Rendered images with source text

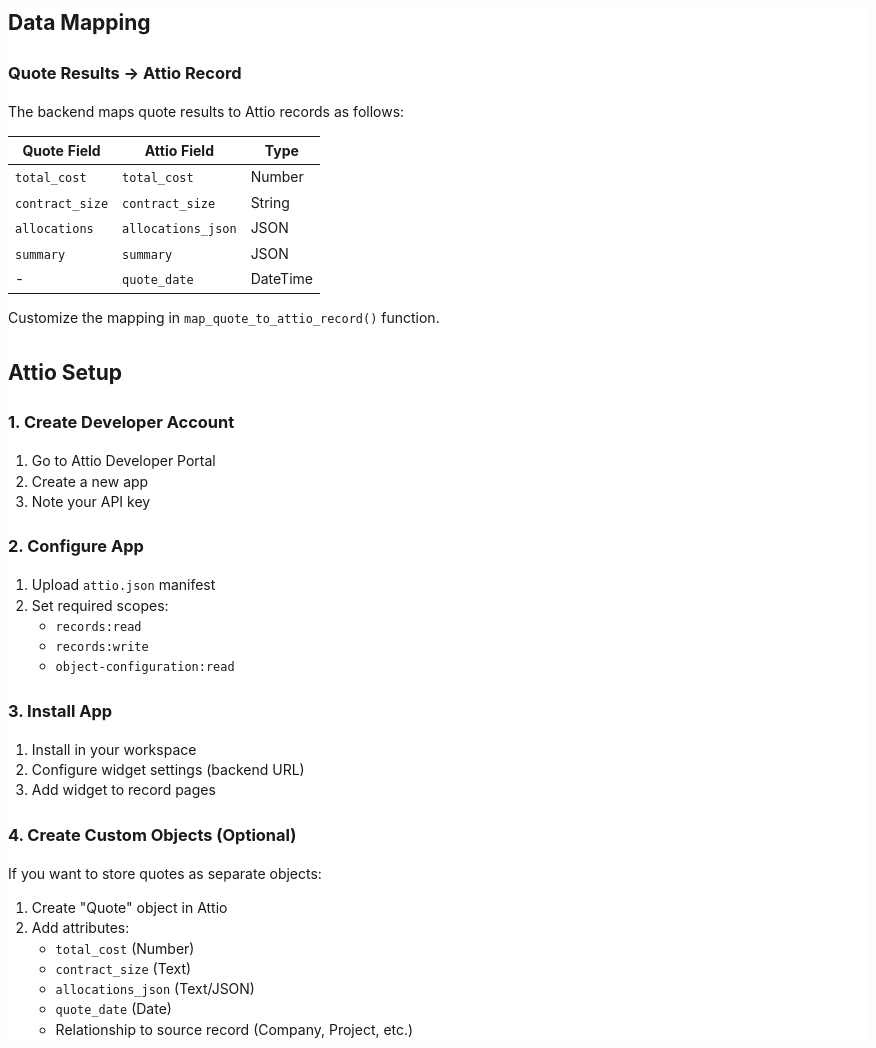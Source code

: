 ## Data Mapping

### Quote Results → Attio Record

The backend maps quote results to Attio records as follows:

| Quote Field | Attio Field | Type |
|-------------|-------------|------|
| `total_cost` | `total_cost` | Number |
| `contract_size` | `contract_size` | String |
| `allocations` | `allocations_json` | JSON |
| `summary` | `summary` | JSON |
| - | `quote_date` | DateTime |

Customize the mapping in `map_quote_to_attio_record()` function.

## Attio Setup

### 1. Create Developer Account

1. Go to Attio Developer Portal
2. Create a new app
3. Note your API key

### 2. Configure App

1. Upload `attio.json` manifest
2. Set required scopes:
   - `records:read`
   - `records:write`
   - `object-configuration:read`

### 3. Install App

1. Install in your workspace
2. Configure widget settings (backend URL)
3. Add widget to record pages

### 4. Create Custom Objects (Optional)

If you want to store quotes as separate objects:

1. Create "Quote" object in Attio
2. Add attributes:
   - `total_cost` (Number)
   - `contract_size` (Text)
   - `allocations_json` (Text/JSON)
   - `quote_date` (Date)
   - Relationship to source record (Company, Project, etc.)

TRY IT
Every line holding the word "Configure" should be copied out of the records above.

ANSWER BOX
### 2. Configure App
2. Configure widget settings (backend URL)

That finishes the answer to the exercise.